Hoy todos somos Barcelona, como en su día todos fuimos/fueron Madrid, Londres, París, Bruselas o Berlín, y también Bagdad o Kabul. Hoy todos estamos con las víctimas y sus familias. También hoy, como ayer, como siempre, tenemos que mantener la calma ante el terror. Aunque cueste, aunque duela. No podemos dar pasos atrás en nuestra libertad, ni en nuestra manera de vivir, no podemos conceder ese triunfo a los asesinos.
Los atentados más sofisticados, como lo fueron los del 11S en Estados Unidos o el 11M en Madrid, han dado paso en los últimos años a los atropellos masivos. Con camiones, como en Niza, con furgonetas o coches, los terroristas ya no necesitan bombas ni tecnología para matar. Tan solo lugares en los que se producen grandes concentraciones de gente. Personas en muchos casos que celebran una fiesta o disfrutan de sus vacaciones, pero a las que une sobre todo que están o viven en ciudades.
Esos espacios de convivencia son los elegidos por los asesinos. Allí saben que hacer daño a muchos con poco esfuerzo es relativamente sencillo y también que el eco de su barbarie está garantizado. Pero precisamente en las ciudades, en las que ya vivimos más de la mitad de la humanidad, es donde se puede hacer mucho para luchar contra el odio de unos pocos radicales. Trabajar por la libertad y la democracia y por dar oportunidades a los más desfavorecidos tiene que ser un camino que no debemos interrumpir.

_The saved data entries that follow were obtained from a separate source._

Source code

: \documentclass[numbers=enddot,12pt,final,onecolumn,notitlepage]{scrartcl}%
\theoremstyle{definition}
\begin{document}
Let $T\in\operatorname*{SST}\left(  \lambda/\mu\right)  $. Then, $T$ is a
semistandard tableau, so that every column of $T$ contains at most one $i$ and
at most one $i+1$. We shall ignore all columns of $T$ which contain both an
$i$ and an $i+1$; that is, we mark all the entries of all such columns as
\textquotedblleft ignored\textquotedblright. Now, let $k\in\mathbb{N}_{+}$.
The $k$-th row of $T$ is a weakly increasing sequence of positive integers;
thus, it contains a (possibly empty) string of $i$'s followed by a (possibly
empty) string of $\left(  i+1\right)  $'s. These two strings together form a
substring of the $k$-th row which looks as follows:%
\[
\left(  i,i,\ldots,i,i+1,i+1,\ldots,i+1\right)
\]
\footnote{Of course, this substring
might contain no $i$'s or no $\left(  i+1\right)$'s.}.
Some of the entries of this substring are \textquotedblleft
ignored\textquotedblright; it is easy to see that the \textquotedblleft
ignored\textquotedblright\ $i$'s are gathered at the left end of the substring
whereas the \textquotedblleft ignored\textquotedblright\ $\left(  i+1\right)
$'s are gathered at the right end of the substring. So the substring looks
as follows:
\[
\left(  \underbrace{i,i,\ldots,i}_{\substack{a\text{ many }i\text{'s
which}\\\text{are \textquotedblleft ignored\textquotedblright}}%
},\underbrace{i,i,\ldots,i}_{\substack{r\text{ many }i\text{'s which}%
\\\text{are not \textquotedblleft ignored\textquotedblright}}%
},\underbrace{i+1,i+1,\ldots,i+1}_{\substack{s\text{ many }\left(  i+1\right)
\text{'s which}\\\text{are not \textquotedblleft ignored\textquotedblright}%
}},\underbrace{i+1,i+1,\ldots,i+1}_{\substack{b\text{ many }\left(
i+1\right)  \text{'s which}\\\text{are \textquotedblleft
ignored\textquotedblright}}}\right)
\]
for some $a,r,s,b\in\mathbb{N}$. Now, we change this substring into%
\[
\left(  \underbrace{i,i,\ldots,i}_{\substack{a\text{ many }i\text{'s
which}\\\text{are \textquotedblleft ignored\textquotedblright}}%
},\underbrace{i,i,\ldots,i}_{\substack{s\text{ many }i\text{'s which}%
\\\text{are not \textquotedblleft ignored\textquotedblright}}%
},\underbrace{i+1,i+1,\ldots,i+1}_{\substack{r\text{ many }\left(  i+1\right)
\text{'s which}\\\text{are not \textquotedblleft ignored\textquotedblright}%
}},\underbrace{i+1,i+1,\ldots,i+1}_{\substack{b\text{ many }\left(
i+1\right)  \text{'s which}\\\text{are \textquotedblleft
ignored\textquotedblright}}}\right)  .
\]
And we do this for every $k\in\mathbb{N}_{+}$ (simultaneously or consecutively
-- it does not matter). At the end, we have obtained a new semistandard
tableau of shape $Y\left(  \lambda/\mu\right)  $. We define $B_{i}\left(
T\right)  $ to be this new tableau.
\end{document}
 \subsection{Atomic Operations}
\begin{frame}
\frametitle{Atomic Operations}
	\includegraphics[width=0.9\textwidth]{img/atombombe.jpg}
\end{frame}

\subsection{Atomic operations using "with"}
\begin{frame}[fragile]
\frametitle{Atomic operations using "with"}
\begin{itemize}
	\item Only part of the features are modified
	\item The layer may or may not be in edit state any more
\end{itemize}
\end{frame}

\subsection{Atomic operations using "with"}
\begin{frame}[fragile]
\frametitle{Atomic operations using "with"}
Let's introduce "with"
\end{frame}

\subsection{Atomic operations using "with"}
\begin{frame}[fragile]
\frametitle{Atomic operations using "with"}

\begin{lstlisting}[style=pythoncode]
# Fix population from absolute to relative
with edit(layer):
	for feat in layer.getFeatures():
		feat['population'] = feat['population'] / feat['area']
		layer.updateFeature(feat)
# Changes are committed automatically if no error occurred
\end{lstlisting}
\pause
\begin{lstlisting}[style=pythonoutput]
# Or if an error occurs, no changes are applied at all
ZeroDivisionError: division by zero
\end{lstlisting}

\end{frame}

Eso no quiere decir que nos conformemos. Que no seamos capaces de enfrentar un problema que tiene al mundo acongojado. Al mismo tiempo que nos hemos acostumbrado a la seguridad, los controles y las incomodidades, debemos estar atentos y exigir a las autoridades eficiencia. Que se concentren en lo importante. Que actúen con profesionalidad. Y que enfrenten con el rigor y la dureza necesarias al ISIS (que ya ha reivindicado el atentado de Barcelona) allí donde se pueda minar su fortaleza.